Sunday, December 21, 2008

In The Hole

Friday night's Bible study at the local prison provided this tale:

Wyatt, who has spent a total of seven years incarcerated and has never had anything negative put on his record, was transferred from a room with a loud and abusive roommate to a new room, one with four beds. His first week there, one of the guards found a cell phone charger sitting in a public part of the room, and none of the four would claim it. So. Into the hole for seven days went the four of them.

Wyatt had just gotten a day job on the outside, a really good job that paid well and which was going to stake him to some funds for when he is released next year. Being thrown into solitary cost him his job. By his own admission, he spent two days increasingly upset at this injustice: the cell phone wasn't his and the owner wouldn't confess for another several days. As his distress grew in solitary he began to cast about for some explanation for this evil imposition. Why him; why now?? And everything had been going so well up till now! There had been for him a dim light at the end of the tunnel of stupidity and confinement that had been his life to the present time.
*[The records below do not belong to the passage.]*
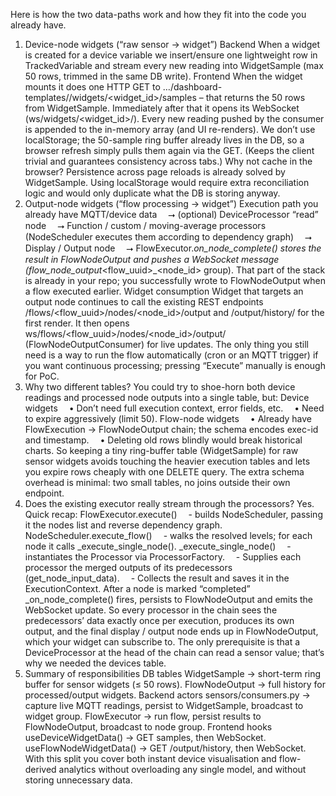 Here is how the two data-paths work and how they fit into the code you already have.
1. Device-node widgets (“raw sensor → widget”)
Backend
When a widget is created for a device variable we insert/ensure one lightweight row in TrackedVariable and stream every new reading into WidgetSample (max 50 rows, trimmed in the same DB write).
Frontend
When the widget mounts it does one HTTP GET to
…/dashboard-templates/<uuid>/widgets/<widget_id>/samples – that returns the 50 rows from WidgetSample.
Immediately after that it opens its WebSocket (ws/widgets/<widget_id>/).
Every new reading pushed by the consumer is appended to the in-memory array (and UI re-renders).
We don’t use localStorage; the 50-sample ring buffer already lives in the DB, so a browser refresh simply pulls them again via the GET. (Keeps the client trivial and guarantees consistency across tabs.)
Why not cache in the browser?
Persistence across page reloads is already solved by WidgetSample.
Using localStorage would require extra reconciliation logic and would only duplicate what the DB is storing anyway.
2. Output-node widgets (“flow processing → widget”)
Execution path you already have
MQTT/device data
 ⭢ (optional) DeviceProcessor “read” node
 ⭢ Function / custom / moving-average processors (NodeScheduler executes them according to dependency graph)
 ⭢ Display / Output node
 ⭢ FlowExecutor._on_node_complete() stores the result in FlowNodeOutput and pushes a WebSocket message (flow_node_output_<flow_uuid>_<node_id> group).
That part of the stack is already in your repo; you successfully wrote to FlowNodeOutput when a flow executed earlier.
Widget consumption
Widget that targets an output node continues to call the existing REST endpoints
/flows/<flow_uuid>/nodes/<node_id>/output and /output/history/ for the first render.
It then opens ws/flows/<flow_uuid>/nodes/<node_id>/output/ (FlowNodeOutputConsumer) for live updates.
The only thing you still need is a way to run the flow automatically (cron or an MQTT trigger) if you want continuous processing; pressing “Execute” manually is enough for PoC.
3. Why two different tables?
You could try to shoe-horn both device readings and processed node outputs into a single table, but:
Device widgets
 • Don’t need full execution context, error fields, etc.
 • Need to expire aggressively (limit 50).
Flow-node widgets
 • Already have FlowExecution → FlowNodeOutput chain; the schema encodes exec-id and timestamp.
 • Deleting old rows blindly would break historical charts.
So keeping a tiny ring-buffer table (WidgetSample) for raw sensor widgets avoids touching the heavier execution tables and lets you expire rows cheaply with one DELETE query.
The extra schema overhead is minimal: two small tables, no joins outside their own endpoint.
4. Does the existing executor really stream through the processors?
Yes. Quick recap:
FlowExecutor.execute()
 - builds NodeScheduler, passing it the nodes list and reverse dependency graph.
NodeScheduler.execute_flow()
 - walks the resolved levels; for each node it calls _execute_single_node().
_execute_single_node()
 - instantiates the Processor via ProcessorFactory.
 - Supplies each processor the merged outputs of its predecessors (get_node_input_data).
 - Collects the result and saves it in the ExecutionContext.
After a node is marked “completed” _on_node_complete() fires, persists to FlowNodeOutput and emits the WebSocket update.
So every processor in the chain sees the predecessors’ data exactly once per execution, produces its own output, and the final display / output node ends up in FlowNodeOutput, which your widget can subscribe to. The only prerequisite is that a DeviceProcessor at the head of the chain can read a sensor value; that’s why we needed the devices table.
5. Summary of responsibilities
DB tables
WidgetSample → short-term ring buffer for sensor widgets (≤ 50 rows).
FlowNodeOutput → full history for processed/output widgets.
Backend actors
sensors/consumers.py → capture live MQTT readings, persist to WidgetSample, broadcast to widget group.
FlowExecutor → run flow, persist results to FlowNodeOutput, broadcast to node group.
Frontend hooks
useDeviceWidgetData() → GET samples, then WebSocket.
useFlowNodeWidgetData() → GET /output/history, then WebSocket.
With this split you cover both instant device visualisation and flow-derived analytics without overloading any single model, and without storing unnecessary data.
They let you have four items of printed matter when you go into solitary. He asked for his two Bibles, his dictionary, and another novel. As he sat stewing, trying to wrap his mind around this present disappointment, he found himself poking around in the book of Proverbs. (I've found that most of these guys, once they've familiarized themselves with the overall scope of scripture, spend an inordinate amount of time reading Proverbs. I think it is just the reassurance and clarity of reading that there is a way of wisdom and a way of being a fool). Somewhere, he ran across the work "meek" in his readings, and suddenly had an urge to better understand what the word meant. He turned to his dictionary and read something like the following definition: "To respond to misfortune with patience and without resentment."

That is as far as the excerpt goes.